In the visual hull, a line segment search for deriving a silhouette cone involves data accesses (oblique accesses) along the inclination of a line segment. The line segment searches are performed in P parallel processes, and are each carried out by: calculating storage locations of target pixels in the silhouette image area 107′ based on the position of the epipolar line found by the search; and reading the silhouette data [P] (see FIG. 19). The memory accesses to the silhouette image area 107′ involve accesses to non-consecutive data areas according to the inclination of the epipolar line.
Consecutive data areas are optimal as memory access locations for a usual processing system, but oblique access locations in a line segment search are non-consecutive data areas. The oblique accesses by a memory access unit 104′ illustrated in FIG. 19 are so largely affected by a memory latency (response delay time) that a response delay time occurs.
In the case of using a graphics processing unit (GPU) in the above processing, if the relation between threads to be processed in one batch (which is a unit called a warp in some GPUs) and data access locations follows a regular pattern, data access efficiency is high (called coalesce access in some GPUs). In contrast, when the processing by the GPU accesses non-consecutive data areas or accesses data in an irregular pattern, two or more accesses are made during 1 warp (such a memory access is called replay in some GPUs).
Moreover, the latency varies depending on a memory layer.
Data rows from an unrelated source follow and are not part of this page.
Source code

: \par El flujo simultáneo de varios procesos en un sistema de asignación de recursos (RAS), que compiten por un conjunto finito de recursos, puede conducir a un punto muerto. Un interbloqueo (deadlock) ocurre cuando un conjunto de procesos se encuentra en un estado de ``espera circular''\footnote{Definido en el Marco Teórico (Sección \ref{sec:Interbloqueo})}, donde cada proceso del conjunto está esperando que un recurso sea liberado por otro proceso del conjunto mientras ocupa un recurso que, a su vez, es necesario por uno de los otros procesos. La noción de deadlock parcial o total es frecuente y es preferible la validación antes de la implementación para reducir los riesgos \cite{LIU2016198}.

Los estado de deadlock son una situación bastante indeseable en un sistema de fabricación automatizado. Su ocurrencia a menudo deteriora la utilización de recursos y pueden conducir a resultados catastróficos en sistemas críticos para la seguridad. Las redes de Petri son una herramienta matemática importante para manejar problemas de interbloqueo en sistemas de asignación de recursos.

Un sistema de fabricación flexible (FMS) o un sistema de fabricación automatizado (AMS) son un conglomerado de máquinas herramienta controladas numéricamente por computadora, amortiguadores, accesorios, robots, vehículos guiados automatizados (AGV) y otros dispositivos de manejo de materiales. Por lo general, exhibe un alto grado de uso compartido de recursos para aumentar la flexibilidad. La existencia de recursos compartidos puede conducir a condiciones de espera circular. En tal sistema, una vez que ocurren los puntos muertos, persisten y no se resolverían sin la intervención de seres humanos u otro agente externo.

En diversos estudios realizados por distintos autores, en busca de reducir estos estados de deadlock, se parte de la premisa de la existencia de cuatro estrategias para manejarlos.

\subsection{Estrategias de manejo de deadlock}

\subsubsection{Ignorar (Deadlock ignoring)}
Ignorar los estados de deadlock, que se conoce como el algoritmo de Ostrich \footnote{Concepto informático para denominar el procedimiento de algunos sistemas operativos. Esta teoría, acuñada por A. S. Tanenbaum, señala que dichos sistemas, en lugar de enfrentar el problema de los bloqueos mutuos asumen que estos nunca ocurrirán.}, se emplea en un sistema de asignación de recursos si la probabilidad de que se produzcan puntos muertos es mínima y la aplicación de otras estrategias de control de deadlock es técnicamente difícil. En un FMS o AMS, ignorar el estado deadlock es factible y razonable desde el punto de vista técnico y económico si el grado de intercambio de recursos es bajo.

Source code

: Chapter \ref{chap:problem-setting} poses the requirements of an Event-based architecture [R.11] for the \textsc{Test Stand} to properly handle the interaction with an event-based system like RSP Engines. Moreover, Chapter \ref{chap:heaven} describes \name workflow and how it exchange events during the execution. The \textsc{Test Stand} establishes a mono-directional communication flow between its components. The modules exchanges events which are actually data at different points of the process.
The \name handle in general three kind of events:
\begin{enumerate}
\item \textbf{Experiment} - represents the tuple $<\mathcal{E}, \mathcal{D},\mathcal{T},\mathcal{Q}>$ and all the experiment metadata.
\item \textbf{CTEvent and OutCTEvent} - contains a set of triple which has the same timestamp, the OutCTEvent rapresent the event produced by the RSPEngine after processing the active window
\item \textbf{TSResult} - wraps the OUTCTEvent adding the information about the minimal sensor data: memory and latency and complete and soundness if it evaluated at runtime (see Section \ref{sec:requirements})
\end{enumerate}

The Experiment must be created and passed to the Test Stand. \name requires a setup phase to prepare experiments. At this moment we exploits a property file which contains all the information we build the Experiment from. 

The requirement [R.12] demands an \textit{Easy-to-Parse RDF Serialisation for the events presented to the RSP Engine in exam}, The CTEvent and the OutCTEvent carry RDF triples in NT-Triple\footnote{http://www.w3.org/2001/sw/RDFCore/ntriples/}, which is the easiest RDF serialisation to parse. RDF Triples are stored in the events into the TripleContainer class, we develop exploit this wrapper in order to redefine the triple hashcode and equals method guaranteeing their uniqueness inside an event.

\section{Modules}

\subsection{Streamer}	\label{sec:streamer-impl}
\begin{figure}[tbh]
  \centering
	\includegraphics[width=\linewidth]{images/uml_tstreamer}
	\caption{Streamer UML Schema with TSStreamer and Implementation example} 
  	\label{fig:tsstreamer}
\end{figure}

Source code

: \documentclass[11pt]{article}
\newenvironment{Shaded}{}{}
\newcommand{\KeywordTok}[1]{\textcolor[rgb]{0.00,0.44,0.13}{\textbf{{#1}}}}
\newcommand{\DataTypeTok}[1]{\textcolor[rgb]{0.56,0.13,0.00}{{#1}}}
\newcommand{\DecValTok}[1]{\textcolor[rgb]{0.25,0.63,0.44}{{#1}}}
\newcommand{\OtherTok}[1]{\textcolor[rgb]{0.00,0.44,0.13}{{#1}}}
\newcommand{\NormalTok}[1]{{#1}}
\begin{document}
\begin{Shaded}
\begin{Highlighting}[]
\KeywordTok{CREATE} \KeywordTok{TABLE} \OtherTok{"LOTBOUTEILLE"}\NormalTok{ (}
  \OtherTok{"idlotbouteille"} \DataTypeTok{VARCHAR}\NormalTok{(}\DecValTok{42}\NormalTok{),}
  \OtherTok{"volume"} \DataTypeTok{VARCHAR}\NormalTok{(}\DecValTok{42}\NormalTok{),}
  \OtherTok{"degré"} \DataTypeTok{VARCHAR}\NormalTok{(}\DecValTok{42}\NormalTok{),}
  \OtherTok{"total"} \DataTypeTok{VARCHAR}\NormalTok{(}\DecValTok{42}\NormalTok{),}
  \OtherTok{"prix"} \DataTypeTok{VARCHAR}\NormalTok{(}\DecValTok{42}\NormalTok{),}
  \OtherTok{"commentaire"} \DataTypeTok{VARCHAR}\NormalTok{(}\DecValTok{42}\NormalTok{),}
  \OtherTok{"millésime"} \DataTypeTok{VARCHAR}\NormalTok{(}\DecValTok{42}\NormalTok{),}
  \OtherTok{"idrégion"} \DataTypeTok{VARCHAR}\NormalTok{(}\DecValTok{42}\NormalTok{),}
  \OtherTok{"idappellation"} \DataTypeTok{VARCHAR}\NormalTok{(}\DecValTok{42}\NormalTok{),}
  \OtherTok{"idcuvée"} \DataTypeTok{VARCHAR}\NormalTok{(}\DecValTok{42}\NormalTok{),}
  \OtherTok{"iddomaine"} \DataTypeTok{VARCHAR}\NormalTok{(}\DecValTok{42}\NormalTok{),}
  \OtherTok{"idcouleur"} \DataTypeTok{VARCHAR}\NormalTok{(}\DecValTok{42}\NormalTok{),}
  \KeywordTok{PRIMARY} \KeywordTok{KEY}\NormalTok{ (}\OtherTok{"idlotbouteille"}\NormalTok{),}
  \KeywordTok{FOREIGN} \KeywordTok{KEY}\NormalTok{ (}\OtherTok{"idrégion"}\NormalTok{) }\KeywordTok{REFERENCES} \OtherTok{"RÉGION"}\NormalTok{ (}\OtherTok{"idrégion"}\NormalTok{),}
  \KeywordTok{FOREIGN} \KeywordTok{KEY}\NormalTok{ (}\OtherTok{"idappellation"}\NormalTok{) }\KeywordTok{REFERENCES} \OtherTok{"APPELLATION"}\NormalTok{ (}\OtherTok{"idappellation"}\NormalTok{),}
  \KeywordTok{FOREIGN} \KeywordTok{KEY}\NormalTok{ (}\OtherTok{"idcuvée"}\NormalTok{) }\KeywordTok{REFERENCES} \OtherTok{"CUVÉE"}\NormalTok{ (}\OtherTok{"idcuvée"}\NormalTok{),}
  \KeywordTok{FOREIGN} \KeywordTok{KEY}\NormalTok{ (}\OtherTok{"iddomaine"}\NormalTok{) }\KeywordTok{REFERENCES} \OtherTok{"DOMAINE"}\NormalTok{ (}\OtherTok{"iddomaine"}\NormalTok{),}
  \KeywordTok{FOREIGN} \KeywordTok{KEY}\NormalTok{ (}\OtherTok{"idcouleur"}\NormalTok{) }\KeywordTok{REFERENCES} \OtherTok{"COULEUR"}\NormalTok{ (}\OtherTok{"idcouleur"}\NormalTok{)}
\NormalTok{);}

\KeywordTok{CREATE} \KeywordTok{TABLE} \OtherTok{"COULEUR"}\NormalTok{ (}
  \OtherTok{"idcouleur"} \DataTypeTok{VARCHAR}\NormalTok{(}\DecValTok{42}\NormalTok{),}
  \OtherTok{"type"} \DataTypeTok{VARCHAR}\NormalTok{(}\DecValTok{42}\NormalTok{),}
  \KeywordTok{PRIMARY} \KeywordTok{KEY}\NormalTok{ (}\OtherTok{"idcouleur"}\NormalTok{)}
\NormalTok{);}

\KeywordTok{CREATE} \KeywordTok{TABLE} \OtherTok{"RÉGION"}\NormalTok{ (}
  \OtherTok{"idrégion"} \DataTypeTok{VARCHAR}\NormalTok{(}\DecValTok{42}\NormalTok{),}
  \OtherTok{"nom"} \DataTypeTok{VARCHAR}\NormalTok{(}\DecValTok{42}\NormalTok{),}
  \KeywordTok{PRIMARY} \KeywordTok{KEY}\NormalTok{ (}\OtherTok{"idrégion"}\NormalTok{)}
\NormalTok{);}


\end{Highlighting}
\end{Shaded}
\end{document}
A conceivable way to avoid an increase in the number of accesses to a memory with a long latency is to accumulate a group of frequently used data in a high-speed storage device. As a known example thereof, there is a method of improving a processing speed by cache hits (desired data is found in a cache and may be read) by limiting a memory space to be accessed (for example, see International Publication Pamphlet No. WO 2015/141549).